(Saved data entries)
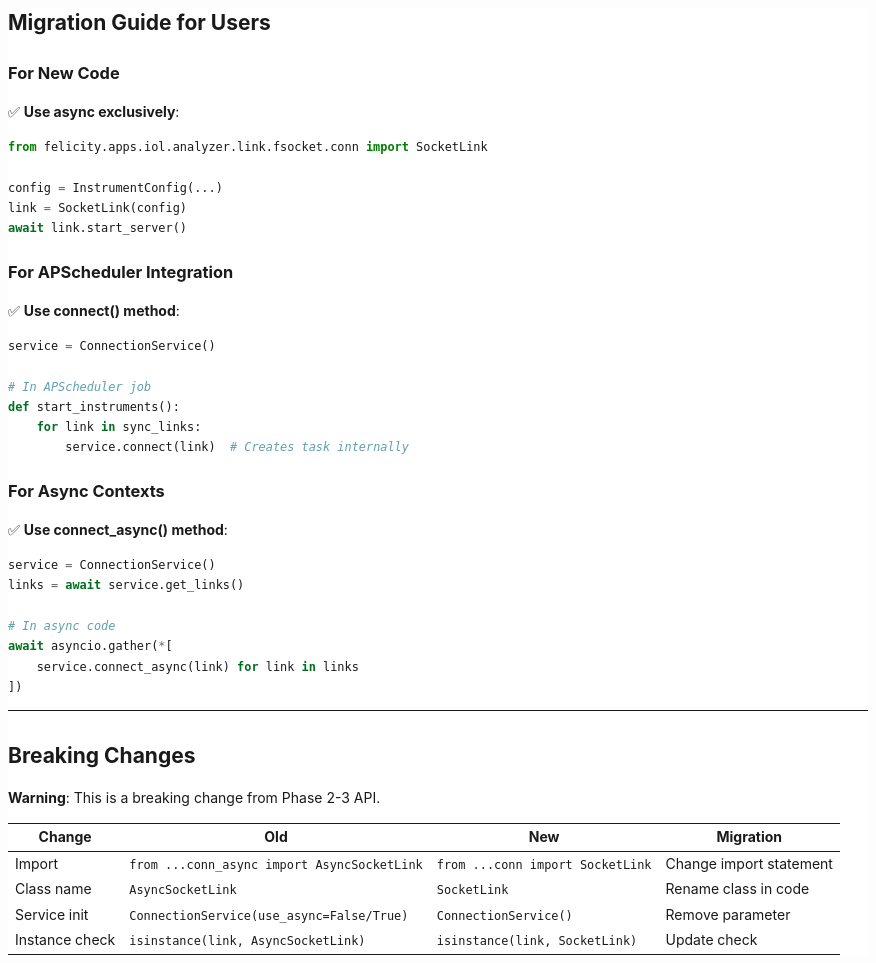 
## Migration Guide for Users

### For New Code
✅ **Use async exclusively**:
```python
from felicity.apps.iol.analyzer.link.fsocket.conn import SocketLink

config = InstrumentConfig(...)
link = SocketLink(config)
await link.start_server()
```

### For APScheduler Integration
✅ **Use connect() method**:
```python
service = ConnectionService()

# In APScheduler job
def start_instruments():
    for link in sync_links:
        service.connect(link)  # Creates task internally
```

### For Async Contexts
✅ **Use connect_async() method**:
```python
service = ConnectionService()
links = await service.get_links()

# In async code
await asyncio.gather(*[
    service.connect_async(link) for link in links
])
```

---

## Breaking Changes

**Warning**: This is a breaking change from Phase 2-3 API.

| Change | Old | New | Migration |
|--------|-----|-----|-----------|
| Import | `from ...conn_async import AsyncSocketLink` | `from ...conn import SocketLink` | Change import statement |
| Class name | `AsyncSocketLink` | `SocketLink` | Rename class in code |
| Service init | `ConnectionService(use_async=False/True)` | `ConnectionService()` | Remove parameter |
| Instance check | `isinstance(link, AsyncSocketLink)` | `isinstance(link, SocketLink)` | Update check |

◆ What you have to do ◆
The lines from the one holding "Remove parameter |" to the last line of the entries, both included: retype them exactly and give nothing else.

◆ Reply to the exercise ◆
| Service init | `ConnectionService(use_async=False/True)` | `ConnectionService()` | Remove parameter |
| Instance check | `isinstance(link, AsyncSocketLink)` | `isinstance(link, SocketLink)` | Update check |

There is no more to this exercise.